**WHAT YOU NEED TO DO**
The data below is to be repeated in full, exactly as given.

** RECORDS FOR THIS TASK follows **

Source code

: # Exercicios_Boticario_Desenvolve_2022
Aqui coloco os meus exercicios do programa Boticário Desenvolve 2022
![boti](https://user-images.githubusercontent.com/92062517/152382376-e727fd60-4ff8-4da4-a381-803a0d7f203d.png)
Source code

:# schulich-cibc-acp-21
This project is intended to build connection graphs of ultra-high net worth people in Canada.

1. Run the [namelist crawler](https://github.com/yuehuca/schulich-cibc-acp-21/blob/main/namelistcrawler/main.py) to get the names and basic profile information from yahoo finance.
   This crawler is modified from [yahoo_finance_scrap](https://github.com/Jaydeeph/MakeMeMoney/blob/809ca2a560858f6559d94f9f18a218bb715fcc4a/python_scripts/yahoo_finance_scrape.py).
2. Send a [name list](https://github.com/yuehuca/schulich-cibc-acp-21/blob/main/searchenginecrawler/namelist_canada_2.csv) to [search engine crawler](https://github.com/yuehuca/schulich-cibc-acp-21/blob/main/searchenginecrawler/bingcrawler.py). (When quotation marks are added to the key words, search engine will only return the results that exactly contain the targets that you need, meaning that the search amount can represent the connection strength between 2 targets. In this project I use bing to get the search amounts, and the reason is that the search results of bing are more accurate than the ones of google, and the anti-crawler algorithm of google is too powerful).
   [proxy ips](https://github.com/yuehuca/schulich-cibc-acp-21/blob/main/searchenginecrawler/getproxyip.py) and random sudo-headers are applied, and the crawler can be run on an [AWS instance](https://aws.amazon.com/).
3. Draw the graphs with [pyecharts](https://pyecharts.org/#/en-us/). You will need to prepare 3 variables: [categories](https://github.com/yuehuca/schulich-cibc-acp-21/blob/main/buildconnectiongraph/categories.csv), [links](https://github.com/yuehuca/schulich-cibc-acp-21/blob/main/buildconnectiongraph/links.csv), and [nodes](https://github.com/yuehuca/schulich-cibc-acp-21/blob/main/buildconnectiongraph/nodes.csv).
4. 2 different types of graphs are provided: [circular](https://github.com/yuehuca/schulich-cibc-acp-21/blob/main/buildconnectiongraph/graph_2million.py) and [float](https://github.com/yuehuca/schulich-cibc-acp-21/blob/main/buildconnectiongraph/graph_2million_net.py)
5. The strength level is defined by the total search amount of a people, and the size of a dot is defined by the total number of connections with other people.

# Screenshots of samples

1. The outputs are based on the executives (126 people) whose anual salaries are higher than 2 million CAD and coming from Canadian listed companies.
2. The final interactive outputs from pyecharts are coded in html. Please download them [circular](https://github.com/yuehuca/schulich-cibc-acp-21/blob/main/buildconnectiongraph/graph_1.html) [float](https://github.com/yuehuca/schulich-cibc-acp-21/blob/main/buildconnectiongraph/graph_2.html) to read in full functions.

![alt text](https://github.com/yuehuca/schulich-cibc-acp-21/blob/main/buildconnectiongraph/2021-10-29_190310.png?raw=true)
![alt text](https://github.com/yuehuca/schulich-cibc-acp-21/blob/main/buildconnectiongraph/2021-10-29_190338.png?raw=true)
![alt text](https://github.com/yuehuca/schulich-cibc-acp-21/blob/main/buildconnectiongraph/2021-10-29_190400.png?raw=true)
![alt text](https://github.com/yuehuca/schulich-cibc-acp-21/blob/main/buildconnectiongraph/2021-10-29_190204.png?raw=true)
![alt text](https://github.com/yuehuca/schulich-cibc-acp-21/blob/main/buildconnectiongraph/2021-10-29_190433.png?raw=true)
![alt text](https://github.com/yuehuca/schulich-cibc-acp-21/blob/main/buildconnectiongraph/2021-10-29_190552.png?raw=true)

** End of RECORDS FOR THIS TASK **

**RESPONSE TO THIS EXERCISE**
Source code

: # Exercicios_Boticario_Desenvolve_2022
Aqui coloco os meus exercicios do programa Boticário Desenvolve 2022
![boti](https://user-images.githubusercontent.com/92062517/152382376-e727fd60-4ff8-4da4-a381-803a0d7f203d.png)
Source code

:# schulich-cibc-acp-21
This project is intended to build connection graphs of ultra-high net worth people in Canada.

1. Run the [namelist crawler](https://github.com/yuehuca/schulich-cibc-acp-21/blob/main/namelistcrawler/main.py) to get the names and basic profile information from yahoo finance.
   This crawler is modified from [yahoo_finance_scrap](https://github.com/Jaydeeph/MakeMeMoney/blob/809ca2a560858f6559d94f9f18a218bb715fcc4a/python_scripts/yahoo_finance_scrape.py).
2. Send a [name list](https://github.com/yuehuca/schulich-cibc-acp-21/blob/main/searchenginecrawler/namelist_canada_2.csv) to [search engine crawler](https://github.com/yuehuca/schulich-cibc-acp-21/blob/main/searchenginecrawler/bingcrawler.py). (When quotation marks are added to the key words, search engine will only return the results that exactly contain the targets that you need, meaning that the search amount can represent the connection strength between 2 targets. In this project I use bing to get the search amounts, and the reason is that the search results of bing are more accurate than the ones of google, and the anti-crawler algorithm of google is too powerful).
   [proxy ips](https://github.com/yuehuca/schulich-cibc-acp-21/blob/main/searchenginecrawler/getproxyip.py) and random sudo-headers are applied, and the crawler can be run on an [AWS instance](https://aws.amazon.com/).
3. Draw the graphs with [pyecharts](https://pyecharts.org/#/en-us/). You will need to prepare 3 variables: [categories](https://github.com/yuehuca/schulich-cibc-acp-21/blob/main/buildconnectiongraph/categories.csv), [links](https://github.com/yuehuca/schulich-cibc-acp-21/blob/main/buildconnectiongraph/links.csv), and [nodes](https://github.com/yuehuca/schulich-cibc-acp-21/blob/main/buildconnectiongraph/nodes.csv).
4. 2 different types of graphs are provided: [circular](https://github.com/yuehuca/schulich-cibc-acp-21/blob/main/buildconnectiongraph/graph_2million.py) and [float](https://github.com/yuehuca/schulich-cibc-acp-21/blob/main/buildconnectiongraph/graph_2million_net.py)
5. The strength level is defined by the total search amount of a people, and the size of a dot is defined by the total number of connections with other people.

# Screenshots of samples

1. The outputs are based on the executives (126 people) whose anual salaries are higher than 2 million CAD and coming from Canadian listed companies.
2. The final interactive outputs from pyecharts are coded in html. Please download them [circular](https://github.com/yuehuca/schulich-cibc-acp-21/blob/main/buildconnectiongraph/graph_1.html) [float](https://github.com/yuehuca/schulich-cibc-acp-21/blob/main/buildconnectiongraph/graph_2.html) to read in full functions.

![alt text](https://github.com/yuehuca/schulich-cibc-acp-21/blob/main/buildconnectiongraph/2021-10-29_190310.png?raw=true)
![alt text](https://github.com/yuehuca/schulich-cibc-acp-21/blob/main/buildconnectiongraph/2021-10-29_190338.png?raw=true)
![alt text](https://github.com/yuehuca/schulich-cibc-acp-21/blob/main/buildconnectiongraph/2021-10-29_190400.png?raw=true)
![alt text](https://github.com/yuehuca/schulich-cibc-acp-21/blob/main/buildconnectiongraph/2021-10-29_190204.png?raw=true)
![alt text](https://github.com/yuehuca/schulich-cibc-acp-21/blob/main/buildconnectiongraph/2021-10-29_190433.png?raw=true)
![alt text](https://github.com/yuehuca/schulich-cibc-acp-21/blob/main/buildconnectiongraph/2021-10-29_190552.png?raw=true)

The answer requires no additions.